In the movement, young people are clashing with increasingly authoritarian regimes and taking their struggles online around the unifying and popular regional drink.

Activists welcomed the announcement of the emoji – a white cup set against a background of three colours representing different shades of milk tea in Thailand, Hong Kong and Taiwan – for the first anniversary of the movement, reports Reuters.

The campaign gained steam at a time when Hong Kong was emerging from months of pro-democracy protests and urban youth in Bangkok and other Thai cities were beginning their own street confrontations with authorities, demanding reform to the country’s military-drafted constitution.

The movement spread to Myanmar, where tea with condensed milk is a staple breakfast drink, after the February coup sparked a mass uprising.

Served iced, sweet or with tapioca balls, the beverage has become a symbol for a virtual solidarity movement, said Hong Kong pro-democracy activist Nathan Law.

“One of the characteristics of the Milk Tea Alliance is that we are kind of glued by common values – the values of pursuing democracy, the values of pursuing freedom,” Law said.

He tweeted late on Wednesday that he has just been granted political asylum in Britain, where he arrived last July.

He said, “The fact that I am wanted under the national security law shows that I am exposed to severe political persecution and am unlikely to return to Hong Kong without risk.”

Although the Milk Tea Alliance is not a “concrete network”, the online campaign has become an amplifier of support, Law added, diminishing the distance between people championing democracy across borders.

The network was born out of a Twitter war that flared after Chinese nationalists accused a young Thai actor and his girlfriend of supporting democracy in Hong Kong and Taiwanese independence.

Use of the hashtag peaked again in February after the military coup in Myanmar, where protesters using the hashtag rallied regional support.

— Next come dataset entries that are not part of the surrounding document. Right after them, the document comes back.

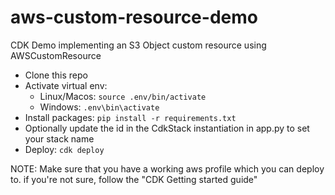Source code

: # aws-custom-resource-demo
CDK Demo implementing an S3 Object custom resource using AWSCustomResource  

* Clone this repo
* Activate virtual env: 
   * Linux/Macos: `source .env/bin/activate`
   * Windows: `.env\bin\activate`
* Install packages: `pip install -r requirements.txt`
* Optionally update the id in the CdkStack instantiation in app.py to set your stack name
* Deploy: `cdk deploy`

NOTE: Make sure that you have a working aws profile which you can deploy to.
if you're not sure, follow the "CDK Getting started guide"
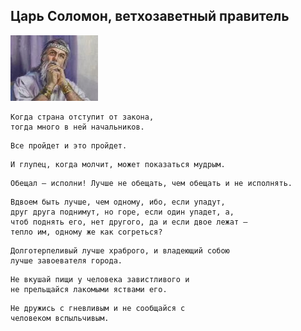 <!--2017-02-12 15:12:03-->
## Царь Соломон, ветхозаветный правитель
<img src="./solomon.jpg">

    Когда страна отступит от закона, 
    тогда много в ней начальников.

>  

    Все пройдет и это пройдет.

>  

    И глупец, когда молчит, может показаться мудрым.

>  

    Обещал — исполни! Лучше не обещать, чем обещать и не исполнять.

>  

    Вдвоем быть лучше, чем одному, ибо, если упадут, 
    друг друга поднимут, но горе, если один упадет, а, 
    чтоб поднять его, нет другого, да и если двое лежат — 
    тепло им, одному же как согреться?

>  

    Долготерпеливый лучше храброго, и владеющий собою
    лучше завоевателя города.

>  

    Не вкушай пищи у человека завистливого и 
    не прельщайся лакомыми яствами его.

>  

    Не дружись с гневливым и не сообщайся с 
    человеком вспыльчивым.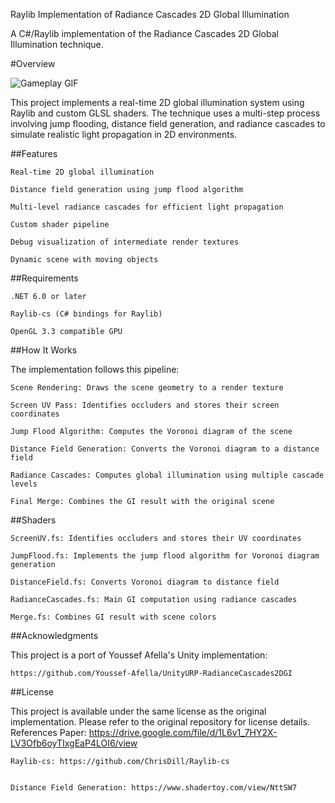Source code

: Raylib Implementation of Radiance Cascades 2D Global Illumination

A C#/Raylib implementation of the Radiance Cascades 2D Global Illumination technique.

#Overview

![Gameplay GIF](RC2DGI.gif)

This project implements a real-time 2D global illumination system using Raylib and custom GLSL shaders. The technique uses a multi-step process involving jump flooding, distance field generation, and radiance cascades to simulate realistic light propagation in 2D environments.

##Features

    Real-time 2D global illumination

    Distance field generation using jump flood algorithm

    Multi-level radiance cascades for efficient light propagation

    Custom shader pipeline

    Debug visualization of intermediate render textures

    Dynamic scene with moving objects

##Requirements

    .NET 6.0 or later

    Raylib-cs (C# bindings for Raylib)

    OpenGL 3.3 compatible GPU

##How It Works

The implementation follows this pipeline:

    Scene Rendering: Draws the scene geometry to a render texture

    Screen UV Pass: Identifies occluders and stores their screen coordinates

    Jump Flood Algorithm: Computes the Voronoi diagram of the scene

    Distance Field Generation: Converts the Voronoi diagram to a distance field

    Radiance Cascades: Computes global illumination using multiple cascade levels

    Final Merge: Combines the GI result with the original scene

##Shaders

    ScreenUV.fs: Identifies occluders and stores their UV coordinates

    JumpFlood.fs: Implements the jump flood algorithm for Voronoi diagram generation

    DistanceField.fs: Converts Voronoi diagram to distance field

    RadianceCascades.fs: Main GI computation using radiance cascades

    Merge.fs: Combines GI result with scene colors

##Acknowledgments

This project is a port of Youssef Afella's Unity implementation:

    https://github.com/Youssef-Afella/UnityURP-RadianceCascades2DGI

##License

This project is available under the same license as the original implementation. Please refer to the original repository for license details.
References
    Paper: https://drive.google.com/file/d/1L6v1_7HY2X-LV3Ofb6oyTIxgEaP4LOI6/view

    Raylib-cs: https://github.com/ChrisDill/Raylib-cs


    Distance Field Generation: https://www.shadertoy.com/view/NttSW7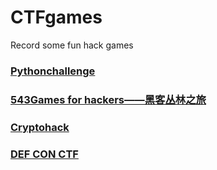 # CTFgames
 Record some fun hack games



### [Pythonchallenge](http://www.pythonchallenge.com/)



### [**543Games for hackers——黑客丛林之旅**](http://543.games/)



### [Cryptohack](https://cryptohack.org/login/)



### [DEF CON CTF](https://archive.ooo/)
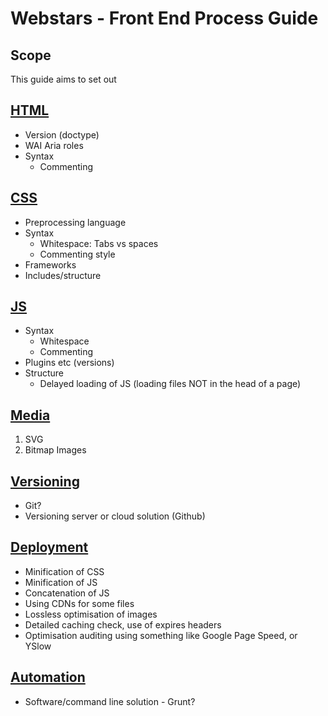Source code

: Webstars - Front End Process Guide
==================================

## Scope
This guide aims to set out 

## [HTML](html/index-html.md)
- Version (doctype)
- WAI Aria roles
- Syntax
	- Commenting

## [CSS](css/index-css.md)
- Preprocessing language
- Syntax
	- Whitespace: Tabs vs spaces
	- Commenting style
- Frameworks
- Includes/structure

## [JS](js/index-js.md)
- Syntax
	- Whitespace
	- Commenting
- Plugins etc (versions)
- Structure
	- Delayed loading of JS (loading files NOT in the head of a page)

## [Media](media/index-media.md)
1. SVG
2. Bitmap Images

## [Versioning](versioning/index-versioning.md)
- Git?
- Versioning server or cloud solution (Github)

## [Deployment](deployment/index-deployment.md)
- Minification of CSS
- Minification of JS
- Concatenation of JS
- Using CDNs for some files
- Lossless optimisation of images
- Detailed caching check, use of expires headers
- Optimisation auditing using something like Google Page Speed, or YSlow

## [Automation](automation/index-automation.md)
- Software/command line solution - Grunt?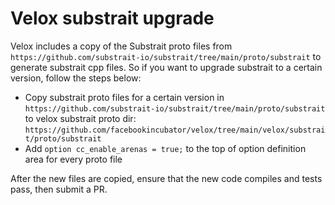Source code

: # Velox substrait upgrade

Velox includes a copy of the Substrait proto files from `https://github.com/substrait-io/substrait/tree/main/proto/substrait` to generate substrait cpp files. So if you want to upgrade substrait to a certain version, follow the steps below:

- Copy substrait proto files for a certain version in `https://github.com/substrait-io/substrait/tree/main/proto/substrait` to velox substrait proto dir: `https://github.com/facebookincubator/velox/tree/main/velox/substrait/proto/substrait`
- Add `option cc_enable_arenas = true;` to the top of option definition area for every proto file

After the new files are copied, ensure that the new code compiles and tests pass, then submit a PR.
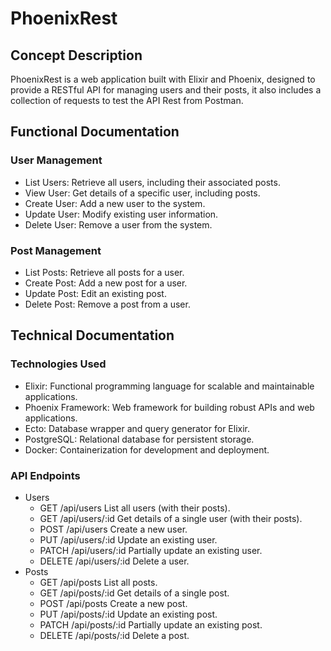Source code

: # PhoenixRest

## Concept Description
PhoenixRest is a web application built with Elixir and Phoenix, designed to provide a RESTful API for managing users and their posts, it also includes a collection of requests to test the API Rest from Postman.

## Functional Documentation
### User Management
- List Users: Retrieve all users, including their associated posts.
- View User: Get details of a specific user, including posts.
- Create User: Add a new user to the system.
- Update User: Modify existing user information.
- Delete User: Remove a user from the system.
### Post Management
- List Posts: Retrieve all posts for a user.
- Create Post: Add a new post for a user.
- Update Post: Edit an existing post.
- Delete Post: Remove a post from a user.

## Technical Documentation
### Technologies Used
- Elixir: Functional programming language for scalable and maintainable applications.
- Phoenix Framework: Web framework for building robust APIs and web applications.
- Ecto: Database wrapper and query generator for Elixir.
- PostgreSQL: Relational database for persistent storage.
- Docker: Containerization for development and deployment.
### API Endpoints
- Users
  - GET /api/users List all users (with their posts).
  - GET /api/users/:id Get details of a single user (with their posts).
  - POST /api/users Create a new user.
  - PUT /api/users/:id Update an existing user.
  - PATCH /api/users/:id Partially update an existing user.
  - DELETE /api/users/:id Delete a user.
- Posts
  - GET /api/posts List all posts.
  - GET /api/posts/:id Get details of a single post.
  - POST /api/posts Create a new post.
  - PUT /api/posts/:id Update an existing post.
  - PATCH /api/posts/:id Partially update an existing post.
  - DELETE /api/posts/:id Delete a post.

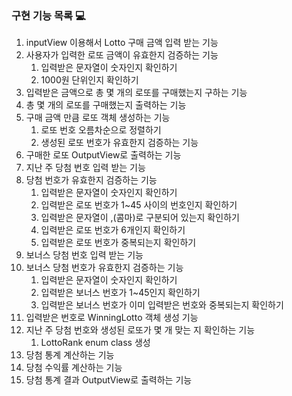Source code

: ### 구현 기능 목록 💻

1. inputView 이용해서 Lotto 구매 금액 입력 받는 기능
2. 사용자가 입력한 로또 금액이 유효한지 검증하는 기능
   1. 입력받은 문자열이 숫자인지 확인하기
   2. 1000원 단위인지 확인하기
3. 입력받은 금액으로 총 몇 개의 로또를 구매했는지 구하는 기능
4. 총 몇 개의 로또를 구매했는지 출력하는 기능
5. 구매 금액 만큼 로또 객체 생성하는 기능
   1. 로또 번호 오름차순으로 정렬하기
   2. 생성된 로또 번호가 유효한지 검증하는 기능
6. 구매한 로또 OutputView로 출력하는 기능
7. 지난 주 당첨 번호 입력 받는 기능
8. 당첨 번호가 유효한지 검증하는 기능
   1. 입력받은 문자열이 숫자인지 확인하기
   2. 입력받은 로또 번호가 1~45 사이의 번호인지 확인하기
   3. 입력받은 문자열이 ,(콤마)로 구분되어 있는지 확인하기
   4. 입력받은 로또 번호가 6개인지 확인하기
   5. 입력받은 로또 번호가 중복되는지 확인하기
9. 보너스 당첨 번호 입력 받는 기능
10. 보너스 당첨 번호가 유효한지 검증하는 기능
    1. 입력받은 문자열이 숫자인지 확인하기
    2. 입력받은 보너스 번호가 1~45인지 확인하기
    3. 입력받은 보너스 번호가 이미 입력받은 번호와 중복되는지 확인하기
11. 입력받은 번호로 WinningLotto 객체 생성 기능
12. 지난 주 당첨 번호와 생성된 로또가 몇 개 맞는 지 확인하는 기능
    1. LottoRank enum class 생성
13. 당첨 통계 계산하는 기능
14. 당첨 수익률 계산하는 기능
15. 당첨 통계 결과 OutputView로 출력하는 기능
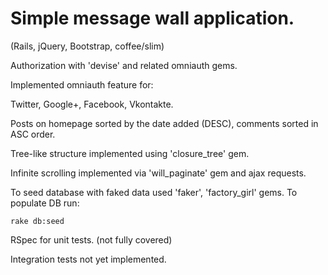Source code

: # Simple message wall application.

(Rails, jQuery, Bootstrap, coffee/slim)

Authorization with 'devise' and related omniauth gems.

Implemented omniauth feature for:

  Twitter,
  Google+,
  Facebook,
  Vkontakte.

Posts on homepage sorted by the date added (DESC), comments sorted in ASC order.

Tree-like structure implemented using 'closure_tree' gem.

Infinite scrolling implemented via 'will_paginate' gem and ajax requests.

To seed database with faked data used 'faker', 'factory_girl' gems. To populate DB run:

`rake db:seed`

RSpec for unit tests. (not fully covered)

Integration tests not yet implemented.
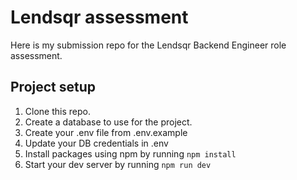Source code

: # Lendsqr assessment

Here is my submission repo for the Lendsqr Backend Engineer role assessment.

## Project setup

1. Clone this repo.
2. Create a database to use for the project.
3. Create your .env file from .env.example
4. Update your DB credentials in .env
5. Install packages using npm by running ``npm install``
6. Start your dev server by running ``npm run dev``
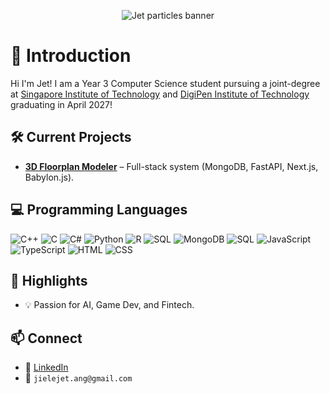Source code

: <p align="center">
  <img src="https://raw.githubusercontent.com/JETANGJL/JETANGJL/main/assets/jet-particles.gif" alt="Jet particles banner" />
</p>

# 👋 Introduction
Hi I'm Jet! I am a Year 3 Computer Science student pursuing a joint-degree at [Singapore Institute of Technology](https://www.singaporetech.edu.sg/undergraduate-programmes/computer-science-real-time-interactive-simulation) and [DigiPen Institute of Technology](https://www.digipen.edu.sg/academics/computer-science-degrees/bs-in-computer-science-in-real-time-interactive-simulation) graduating in April 2027!

## 🛠️ Current Projects
- **[3D Floorplan Modeler](https://github.com/JETANGJL/3d-floorplan)** – Full-stack system (MongoDB, FastAPI, Next.js, Babylon.js).

## 💻 Programming Languages
![C++](https://img.shields.io/badge/C++-00599C?style=flat-square&logo=c%2B%2B&logoColor=white)
![C](https://img.shields.io/badge/C-A8B9CC?style=flat-square&logo=c&logoColor=white)
![C#](https://img.shields.io/badge/C%23-239120?style=flat-square&logo=c-sharp&logoColor=white)
![Python](https://img.shields.io/badge/Python-3776AB?style=flat-square&logo=python&logoColor=white)
![R](https://img.shields.io/badge/R-276DC3?style=flat-square&logo=r&logoColor=white)
![SQL](https://img.shields.io/badge/SQL-4479A1?style=flat-square&logo=sql&logoColor=white)
![MongoDB](https://img.shields.io/badge/MongoDB-47A248?style=flat-square&logo=mongodb&logoColor=white)
![SQL](https://img.shields.io/badge/SQL-4479A1?style=flat-square&logo=sqlite&logoColor=white)
![JavaScript](https://img.shields.io/badge/JavaScript-F7DF1E?style=flat-square&logo=javascript&logoColor=black)
![TypeScript](https://img.shields.io/badge/TypeScript-3178C6?style=flat-square&logo=typescript&logoColor=white)
![HTML](https://img.shields.io/badge/HTML5-E34F26?style=flat-square&logo=html5&logoColor=white)
![CSS](https://img.shields.io/badge/CSS3-1572B6?style=flat-square&logo=css3&logoColor=white)

## 🌟 Highlights
- 💡 Passion for AI, Game Dev, and Fintech.

## 📫 Connect
- 💼 [LinkedIn](https://www.linkedin.com/in/jet-ang/)  
- 📧 `jielejet.ang@gmail.com`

“We have seen more than 11 million Tweets featuring the #MilkTeaAlliance hashtag over the past year,” Twitter said in an announcement that pushed the hashtag to among the top trending in Thailand, Hong Kong and Taiwan on Thursday.

The Twitter emoji showed global recognition and lent greater credibility to the youth movement, said prominent Thai activist Netiwit Chotiphatphaisal, one of the alliance’s leading voices.

“It’s important as it shows the young people fighting for democracy that the world is with them and they’re making an impact,” Netiwit told Reuters. “It’s a sign that online activism can go much further.”

Previously, Twitter launched emojis for #MeToo and #BlackLivesMatter movements.

Twitter is blocked in China and its apparent endorsement of a movement with a strong current of opposition to Beijing is unlikely to hurt its business, said James Buchanan, a lecturer at Bangkok’s Mahidol University International College.